What you should do
Copy every record below exactly, leaving out any pictures.

Material for this exercise

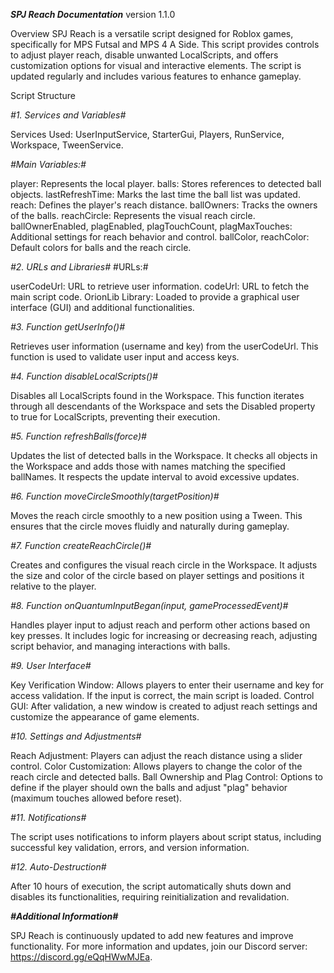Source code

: *****SPJ Reach Documentation*****
version 1.1.0


Overview
SPJ Reach is a versatile script designed for Roblox games, specifically for MPS Futsal and MPS 4 A Side. This script provides controls to adjust player reach, disable unwanted LocalScripts, and offers customization options for visual and interactive elements. The script is updated regularly and includes various features to enhance gameplay.

Script Structure

*#1. Services and Variables#*

Services Used: UserInputService, StarterGui, Players, RunService, Workspace, TweenService.

*#Main Variables:#*

player: Represents the local player.
balls: Stores references to detected ball objects.
lastRefreshTime: Marks the last time the ball list was updated.
reach: Defines the player's reach distance.
ballOwners: Tracks the owners of the balls.
reachCircle: Represents the visual reach circle.
ballOwnerEnabled, plagEnabled, plagTouchCount, plagMaxTouches: Additional settings for reach behavior and control.
ballColor, reachColor: Default colors for balls and the reach circle.

*#2. URLs and Libraries#*
#URLs:#

userCodeUrl: URL to retrieve user information.
codeUrl: URL to fetch the main script code.
OrionLib Library: Loaded to provide a graphical user interface (GUI) and additional functionalities.

*#3. Function getUserInfo()#*

Retrieves user information (username and key) from the userCodeUrl. This function is used to validate user input and access keys.

*#4. Function disableLocalScripts()#*

Disables all LocalScripts found in the Workspace. This function iterates through all descendants of the Workspace and sets the Disabled property to true for LocalScripts, preventing their execution.

*#5. Function refreshBalls(force)#*

Updates the list of detected balls in the Workspace. It checks all objects in the Workspace and adds those with names matching the specified ballNames. It respects the update interval to avoid excessive updates.

*#6. Function moveCircleSmoothly(targetPosition)#*

Moves the reach circle smoothly to a new position using a Tween. This ensures that the circle moves fluidly and naturally during gameplay.

*#7. Function createReachCircle()#*

Creates and configures the visual reach circle in the Workspace. It adjusts the size and color of the circle based on player settings and positions it relative to the player.

*#8. Function onQuantumInputBegan(input, gameProcessedEvent)#*

Handles player input to adjust reach and perform other actions based on key presses. It includes logic for increasing or decreasing reach, adjusting script behavior, and managing interactions with balls.

*#9. User Interface#*

Key Verification Window: Allows players to enter their username and key for access validation. If the input is correct, the main script is loaded.
Control GUI: After validation, a new window is created to adjust reach settings and customize the appearance of game elements.

*#10. Settings and Adjustments#*

Reach Adjustment: Players can adjust the reach distance using a slider control.
Color Customization: Allows players to change the color of the reach circle and detected balls.
Ball Ownership and Plag Control: Options to define if the player should own the balls and adjust "plag" behavior (maximum touches allowed before reset).

*#11. Notifications#*

The script uses notifications to inform players about script status, including successful key validation, errors, and version information.

*#12. Auto-Destruction#*

After 10 hours of execution, the script automatically shuts down and disables its functionalities, requiring reinitialization and revalidation.

***#Additional Information#***

SPJ Reach is continuously updated to add new features and improve functionality. For more information and updates, join our Discord server: https://discord.gg/eQqHWwMJEa.
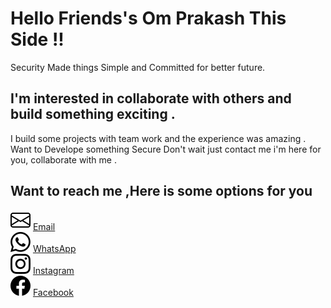 # Hello Friends's Om Prakash This Side !!
Security Made things Simple and Committed for better future.  
## I'm interested in collaborate with others and build something exciting .
I build some projects with team work and the experience was amazing .
Want to  Develope something Secure Don't wait just contact me i'm here for you, collaborate with me . 
## Want to reach me ,Here is some options for you 
<img src="./envelope.svg"> [Email](mailto:op1999mina@gmail.com)  </br>
<img src="./whatsapp.svg"> [WhatsApp](https://wa.me/+918955616391 )  </br>
<img fill="#fff" src="./instagram.svg"> [Instagram](https://www.instagram.com/royal_iitian/)  </br>
<img src="./facebook.svg"> [Facebook](https://www.facebook.com/profile.php?id=100015261882314)  </br>
    
<!--  
- 👋 Hi, I’m @omprakash1999mina
- 👀 I’m interested in ...
- 🌱 I’m currently learning ...
- 💞️ I’m looking to collaborate on ...
- 📫 How to reach me ...
 -->
<!---
omprakash1999mina/omprakash1999mina is a ✨ special ✨ repository because its `README.md` (this file) appears on your GitHub profile.
You can click the Preview link to take a look at your changes.
--->
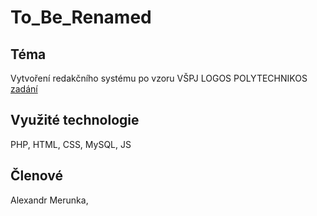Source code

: # To_Be_Renamed

## Téma
Vytvoření redakčního systému po vzoru VŠPJ LOGOS POLYTECHNIKOS [zadání](file.pdf)

## Využité technologie
PHP, HTML, CSS, MySQL, JS

## Členové
Alexandr Merunka,
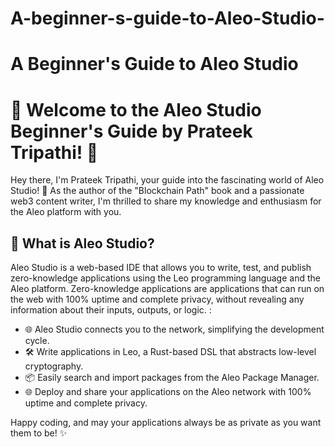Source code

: # A-beginner-s-guide-to-Aleo-Studio-

# A Beginner's Guide to Aleo Studio

# 🌟 Welcome to the Aleo Studio Beginner's Guide by Prateek Tripathi! 🚀

Hey there, I'm Prateek Tripathi, your guide into the fascinating world of Aleo Studio! 👋 As the author of the "Blockchain Path" book and a passionate web3 content writer, I'm thrilled to share my knowledge and enthusiasm for the Aleo platform with you.

## 🚀 What is Aleo Studio?

Aleo Studio is a web-based IDE that allows you to write, test, and publish zero-knowledge applications using the Leo programming language and the Aleo platform. Zero-knowledge applications are applications that can run on the web with 100% uptime and complete privacy, without revealing any information about their inputs, outputs, or logic. :

- 🌐 Aleo Studio connects you to the network, simplifying the development cycle.
- 🛠️ Write applications in Leo, a Rust-based DSL that abstracts low-level cryptography.
- 📦 Easily search and import packages from the Aleo Package Manager.
- 🌐 Deploy and share your applications on the Aleo network with 100% uptime and complete privacy.



Happy coding, and may your applications always be as private as you want them to be! ✨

Response below
Source code

: *****SPJ Reach Documentation*****
version 1.1.0


Overview
SPJ Reach is a versatile script designed for Roblox games, specifically for MPS Futsal and MPS 4 A Side. This script provides controls to adjust player reach, disable unwanted LocalScripts, and offers customization options for visual and interactive elements. The script is updated regularly and includes various features to enhance gameplay.

Script Structure

*#1. Services and Variables#*

Services Used: UserInputService, StarterGui, Players, RunService, Workspace, TweenService.

*#Main Variables:#*

player: Represents the local player.
balls: Stores references to detected ball objects.
lastRefreshTime: Marks the last time the ball list was updated.
reach: Defines the player's reach distance.
ballOwners: Tracks the owners of the balls.
reachCircle: Represents the visual reach circle.
ballOwnerEnabled, plagEnabled, plagTouchCount, plagMaxTouches: Additional settings for reach behavior and control.
ballColor, reachColor: Default colors for balls and the reach circle.

*#2. URLs and Libraries#*
#URLs:#

userCodeUrl: URL to retrieve user information.
codeUrl: URL to fetch the main script code.
OrionLib Library: Loaded to provide a graphical user interface (GUI) and additional functionalities.

*#3. Function getUserInfo()#*

Retrieves user information (username and key) from the userCodeUrl. This function is used to validate user input and access keys.

*#4. Function disableLocalScripts()#*

Disables all LocalScripts found in the Workspace. This function iterates through all descendants of the Workspace and sets the Disabled property to true for LocalScripts, preventing their execution.

*#5. Function refreshBalls(force)#*

Updates the list of detected balls in the Workspace. It checks all objects in the Workspace and adds those with names matching the specified ballNames. It respects the update interval to avoid excessive updates.

*#6. Function moveCircleSmoothly(targetPosition)#*

Moves the reach circle smoothly to a new position using a Tween. This ensures that the circle moves fluidly and naturally during gameplay.

*#7. Function createReachCircle()#*

Creates and configures the visual reach circle in the Workspace. It adjusts the size and color of the circle based on player settings and positions it relative to the player.

*#8. Function onQuantumInputBegan(input, gameProcessedEvent)#*

Handles player input to adjust reach and perform other actions based on key presses. It includes logic for increasing or decreasing reach, adjusting script behavior, and managing interactions with balls.

*#9. User Interface#*

Key Verification Window: Allows players to enter their username and key for access validation. If the input is correct, the main script is loaded.
Control GUI: After validation, a new window is created to adjust reach settings and customize the appearance of game elements.

*#10. Settings and Adjustments#*

Reach Adjustment: Players can adjust the reach distance using a slider control.
Color Customization: Allows players to change the color of the reach circle and detected balls.
Ball Ownership and Plag Control: Options to define if the player should own the balls and adjust "plag" behavior (maximum touches allowed before reset).

*#11. Notifications#*

The script uses notifications to inform players about script status, including successful key validation, errors, and version information.

*#12. Auto-Destruction#*

After 10 hours of execution, the script automatically shuts down and disables its functionalities, requiring reinitialization and revalidation.

***#Additional Information#***

SPJ Reach is continuously updated to add new features and improve functionality. For more information and updates, join our Discord server: https://discord.gg/eQqHWwMJEa.
 # Hello Friends's Om Prakash This Side !!
Security Made things Simple and Committed for better future.  
## I'm interested in collaborate with others and build something exciting .
I build some projects with team work and the experience was amazing .
Want to  Develope something Secure Don't wait just contact me i'm here for you, collaborate with me . 
## Want to reach me ,Here is some options for you 
<img src="./envelope.svg"> [Email](mailto:op1999mina@gmail.com)  </br>
<img src="./whatsapp.svg"> [WhatsApp](https://wa.me/+918955616391 )  </br>
<img fill="#fff" src="./instagram.svg"> [Instagram](https://www.instagram.com/royal_iitian/)  </br>
<img src="./facebook.svg"> [Facebook](https://www.facebook.com/profile.php?id=100015261882314)  </br>
    
<!--  
- 👋 Hi, I’m @omprakash1999mina
- 👀 I’m interested in ...
- 🌱 I’m currently learning ...
- 💞️ I’m looking to collaborate on ...
- 📫 How to reach me ...
 -->
<!---
omprakash1999mina/omprakash1999mina is a ✨ special ✨ repository because its `README.md` (this file) appears on your GitHub profile.
You can click the Preview link to take a look at your changes.
--->
Source code

: # To_Be_Renamed

## Téma
Vytvoření redakčního systému po vzoru VŠPJ LOGOS POLYTECHNIKOS [zadání](file.pdf)

## Využité technologie
PHP, HTML, CSS, MySQL, JS

## Členové
Alexandr Merunka,
Source code

: # A-beginner-s-guide-to-Aleo-Studio-

# A Beginner's Guide to Aleo Studio

# 🌟 Welcome to the Aleo Studio Beginner's Guide by Prateek Tripathi! 🚀

Hey there, I'm Prateek Tripathi, your guide into the fascinating world of Aleo Studio! 👋 As the author of the "Blockchain Path" book and a passionate web3 content writer, I'm thrilled to share my knowledge and enthusiasm for the Aleo platform with you.

## 🚀 What is Aleo Studio?

Aleo Studio is a web-based IDE that allows you to write, test, and publish zero-knowledge applications using the Leo programming language and the Aleo platform. Zero-knowledge applications are applications that can run on the web with 100% uptime and complete privacy, without revealing any information about their inputs, outputs, or logic. :

- 🌐 Aleo Studio connects you to the network, simplifying the development cycle.
- 🛠️ Write applications in Leo, a Rust-based DSL that abstracts low-level cryptography.
- 📦 Easily search and import packages from the Aleo Package Manager.
- 🌐 Deploy and share your applications on the Aleo network with 100% uptime and complete privacy.



Happy coding, and may your applications always be as private as you want them to be! ✨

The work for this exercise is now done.